Saudi Arabia Wants Sanctions Against Iran for Terrorism, Supporting Hezbollah

"If Iran wants to have good relations with Saudi Arabia, it has to change its policies. It
AFP/File Khaled ELFIQI

Saudi Arabian Foreign Minister Adel al-Jubeir said in a CNBC interview on Thursday that Iran should face sanctions for its support of terrorism. He dismissed the nuclear deal struck with Iran by the Obama administration as too “weak” to restrain Tehran’s ambitions.

Jubeir began the interview by restating Saudi Arabia’s case that Iran provided the Houthi rebels in Yemen with the ballistic missile launched against Riyadh over the weekend. He described the missile as similar to one “smuggled into Yemen in parts,” assembled with help from Iran’s Islamic Revolutionary Guard Corps and Lebanese Hezbollah experts, and launched against the Saudi city of Yanbu in July.

“They’re the ones who provided the missiles in violation of U.N. Security Council Resolution 2216. We believe that it was Iranian experts and Hezbollah experts who taught and coordinated the attack against Saudi Arabia. So we believe that this could be considered an act of war,” he said. The resolution in question imposed an embargo on arms shipments to the Houthis in Yemen.

Jubeir called the situation in Lebanon “unfortunate,” and a result of “Hezbollah’s activities supported by Iran.”

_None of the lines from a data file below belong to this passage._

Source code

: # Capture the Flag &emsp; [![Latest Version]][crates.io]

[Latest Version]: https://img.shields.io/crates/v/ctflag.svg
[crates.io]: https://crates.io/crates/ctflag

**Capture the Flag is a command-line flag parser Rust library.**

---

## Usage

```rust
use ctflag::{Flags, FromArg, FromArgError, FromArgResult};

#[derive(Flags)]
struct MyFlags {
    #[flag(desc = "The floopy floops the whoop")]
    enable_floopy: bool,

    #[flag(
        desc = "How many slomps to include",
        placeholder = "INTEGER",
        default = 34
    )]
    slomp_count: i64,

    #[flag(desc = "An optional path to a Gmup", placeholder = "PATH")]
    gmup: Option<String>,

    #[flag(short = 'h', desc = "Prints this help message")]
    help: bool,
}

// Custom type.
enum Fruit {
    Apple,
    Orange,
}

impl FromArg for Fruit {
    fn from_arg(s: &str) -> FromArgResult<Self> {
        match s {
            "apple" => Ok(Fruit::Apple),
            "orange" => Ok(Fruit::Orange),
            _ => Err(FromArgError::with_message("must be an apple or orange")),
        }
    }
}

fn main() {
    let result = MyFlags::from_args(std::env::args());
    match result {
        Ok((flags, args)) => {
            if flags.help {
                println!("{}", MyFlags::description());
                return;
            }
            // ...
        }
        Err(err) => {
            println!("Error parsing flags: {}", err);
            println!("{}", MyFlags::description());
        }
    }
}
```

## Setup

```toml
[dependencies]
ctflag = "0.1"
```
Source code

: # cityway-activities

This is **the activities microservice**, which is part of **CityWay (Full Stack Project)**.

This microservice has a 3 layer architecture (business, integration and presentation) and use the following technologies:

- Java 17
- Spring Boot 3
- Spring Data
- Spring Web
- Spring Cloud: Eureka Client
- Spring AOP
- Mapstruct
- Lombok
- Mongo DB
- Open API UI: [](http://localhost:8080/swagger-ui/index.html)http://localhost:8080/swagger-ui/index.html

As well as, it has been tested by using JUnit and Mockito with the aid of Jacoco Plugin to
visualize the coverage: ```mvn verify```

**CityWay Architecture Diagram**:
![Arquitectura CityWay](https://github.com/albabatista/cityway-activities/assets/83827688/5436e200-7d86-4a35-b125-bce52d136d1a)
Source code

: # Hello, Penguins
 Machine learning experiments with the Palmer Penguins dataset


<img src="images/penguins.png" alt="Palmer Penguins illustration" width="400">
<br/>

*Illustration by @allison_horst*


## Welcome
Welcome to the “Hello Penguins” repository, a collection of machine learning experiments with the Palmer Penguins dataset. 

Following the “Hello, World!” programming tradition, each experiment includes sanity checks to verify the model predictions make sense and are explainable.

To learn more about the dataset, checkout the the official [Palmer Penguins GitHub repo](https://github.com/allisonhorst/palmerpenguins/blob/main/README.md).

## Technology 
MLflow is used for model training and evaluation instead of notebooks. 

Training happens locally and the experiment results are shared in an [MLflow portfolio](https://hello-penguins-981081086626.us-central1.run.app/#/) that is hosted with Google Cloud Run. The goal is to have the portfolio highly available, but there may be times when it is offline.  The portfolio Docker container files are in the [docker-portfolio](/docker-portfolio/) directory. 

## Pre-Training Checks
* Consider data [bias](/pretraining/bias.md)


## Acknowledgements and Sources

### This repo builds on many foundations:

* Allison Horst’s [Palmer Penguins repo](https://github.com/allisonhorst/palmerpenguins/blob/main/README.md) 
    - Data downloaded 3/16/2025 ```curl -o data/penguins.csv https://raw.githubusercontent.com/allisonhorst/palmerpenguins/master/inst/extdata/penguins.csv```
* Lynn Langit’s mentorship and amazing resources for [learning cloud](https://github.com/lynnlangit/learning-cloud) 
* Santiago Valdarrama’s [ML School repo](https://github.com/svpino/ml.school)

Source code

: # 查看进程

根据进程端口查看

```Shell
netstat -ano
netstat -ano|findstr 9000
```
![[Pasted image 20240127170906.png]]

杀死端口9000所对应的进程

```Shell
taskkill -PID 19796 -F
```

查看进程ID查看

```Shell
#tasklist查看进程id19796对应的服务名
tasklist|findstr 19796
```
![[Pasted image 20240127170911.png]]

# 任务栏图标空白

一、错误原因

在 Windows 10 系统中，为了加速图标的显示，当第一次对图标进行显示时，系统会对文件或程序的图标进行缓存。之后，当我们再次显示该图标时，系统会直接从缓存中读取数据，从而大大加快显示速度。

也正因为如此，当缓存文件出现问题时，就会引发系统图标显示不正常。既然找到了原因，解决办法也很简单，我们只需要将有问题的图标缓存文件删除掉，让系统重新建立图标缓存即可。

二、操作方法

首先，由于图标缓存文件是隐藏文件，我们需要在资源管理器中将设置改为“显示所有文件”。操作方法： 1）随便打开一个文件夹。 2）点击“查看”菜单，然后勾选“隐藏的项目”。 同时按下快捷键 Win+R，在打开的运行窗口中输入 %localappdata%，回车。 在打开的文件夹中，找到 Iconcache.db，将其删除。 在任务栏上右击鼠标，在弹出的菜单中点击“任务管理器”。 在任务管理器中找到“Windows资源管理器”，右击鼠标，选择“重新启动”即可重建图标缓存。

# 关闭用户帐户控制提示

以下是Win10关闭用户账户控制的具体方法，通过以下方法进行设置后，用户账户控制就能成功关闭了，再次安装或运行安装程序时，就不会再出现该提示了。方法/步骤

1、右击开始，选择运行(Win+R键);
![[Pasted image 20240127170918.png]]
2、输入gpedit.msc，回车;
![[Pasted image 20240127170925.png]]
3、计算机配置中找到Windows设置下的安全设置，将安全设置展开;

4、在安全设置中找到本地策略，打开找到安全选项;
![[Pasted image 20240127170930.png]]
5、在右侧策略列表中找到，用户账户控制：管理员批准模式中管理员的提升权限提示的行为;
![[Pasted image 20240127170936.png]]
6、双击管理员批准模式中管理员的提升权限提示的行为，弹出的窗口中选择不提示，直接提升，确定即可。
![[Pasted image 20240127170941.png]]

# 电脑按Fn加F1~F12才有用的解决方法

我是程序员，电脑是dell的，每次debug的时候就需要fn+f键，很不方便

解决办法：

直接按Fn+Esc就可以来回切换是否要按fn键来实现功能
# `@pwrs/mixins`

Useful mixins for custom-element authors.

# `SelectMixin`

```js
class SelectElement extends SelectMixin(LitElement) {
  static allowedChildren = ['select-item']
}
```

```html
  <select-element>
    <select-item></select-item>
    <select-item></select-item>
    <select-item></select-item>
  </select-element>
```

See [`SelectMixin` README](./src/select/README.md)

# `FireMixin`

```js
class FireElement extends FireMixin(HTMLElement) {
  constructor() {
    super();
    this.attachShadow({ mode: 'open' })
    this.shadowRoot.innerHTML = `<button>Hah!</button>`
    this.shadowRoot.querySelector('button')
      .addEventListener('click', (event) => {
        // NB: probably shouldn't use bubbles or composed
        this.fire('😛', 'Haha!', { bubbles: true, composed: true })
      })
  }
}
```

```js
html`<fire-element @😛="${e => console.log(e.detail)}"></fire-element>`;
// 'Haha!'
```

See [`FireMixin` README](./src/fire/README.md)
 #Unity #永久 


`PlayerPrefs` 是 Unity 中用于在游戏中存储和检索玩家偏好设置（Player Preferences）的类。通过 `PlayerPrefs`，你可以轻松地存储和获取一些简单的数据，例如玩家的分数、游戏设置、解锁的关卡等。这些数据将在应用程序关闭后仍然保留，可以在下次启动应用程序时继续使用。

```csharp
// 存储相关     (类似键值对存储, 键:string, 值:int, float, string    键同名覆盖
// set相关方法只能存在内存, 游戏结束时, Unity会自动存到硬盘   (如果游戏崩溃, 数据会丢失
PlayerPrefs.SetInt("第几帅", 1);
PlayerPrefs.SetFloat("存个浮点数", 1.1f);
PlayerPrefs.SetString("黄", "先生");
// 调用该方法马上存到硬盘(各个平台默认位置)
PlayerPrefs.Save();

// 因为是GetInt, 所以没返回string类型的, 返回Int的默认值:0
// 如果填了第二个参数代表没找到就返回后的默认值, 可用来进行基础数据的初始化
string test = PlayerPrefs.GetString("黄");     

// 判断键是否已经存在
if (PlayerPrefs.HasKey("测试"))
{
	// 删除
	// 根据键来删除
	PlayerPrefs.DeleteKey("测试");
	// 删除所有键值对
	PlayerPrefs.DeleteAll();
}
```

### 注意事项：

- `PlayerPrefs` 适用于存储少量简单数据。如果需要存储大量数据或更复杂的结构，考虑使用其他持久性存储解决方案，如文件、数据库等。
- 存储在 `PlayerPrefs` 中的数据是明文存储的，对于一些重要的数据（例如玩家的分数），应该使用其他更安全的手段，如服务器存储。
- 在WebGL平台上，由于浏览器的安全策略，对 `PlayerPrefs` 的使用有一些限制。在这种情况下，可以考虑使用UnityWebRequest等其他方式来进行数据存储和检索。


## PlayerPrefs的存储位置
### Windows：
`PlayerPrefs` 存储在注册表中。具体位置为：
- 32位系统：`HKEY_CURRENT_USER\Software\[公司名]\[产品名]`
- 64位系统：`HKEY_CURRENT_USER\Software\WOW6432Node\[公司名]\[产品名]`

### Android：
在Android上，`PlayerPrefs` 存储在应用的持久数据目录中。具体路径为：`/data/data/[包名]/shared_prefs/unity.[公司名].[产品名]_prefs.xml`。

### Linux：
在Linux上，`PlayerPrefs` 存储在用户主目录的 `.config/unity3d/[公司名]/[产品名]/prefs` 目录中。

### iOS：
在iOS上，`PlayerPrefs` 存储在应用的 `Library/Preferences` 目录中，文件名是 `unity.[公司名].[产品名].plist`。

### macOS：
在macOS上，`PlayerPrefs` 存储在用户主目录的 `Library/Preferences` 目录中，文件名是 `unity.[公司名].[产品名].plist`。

“Hezbollah continues to maintain its militia even though it should hand over its weapons,” he said. “There can be no militia outside the scope of government institutions. Hezbollah has put roadblocks in front of every initiative that Prime Minister Hariri tried to implement. Hezbollah pretty much hijacked the Lebanese system and Hezbollah has been the instrument that Iran uses to dominate Lebanon.”

He said Hezbollah is also “the instrument that Iran uses to interfere in Syria with Hamas and with the Houthis,” as well as “smuggling weapons into Bahrain” and running criminal enterprises like drug dealing and money laundering.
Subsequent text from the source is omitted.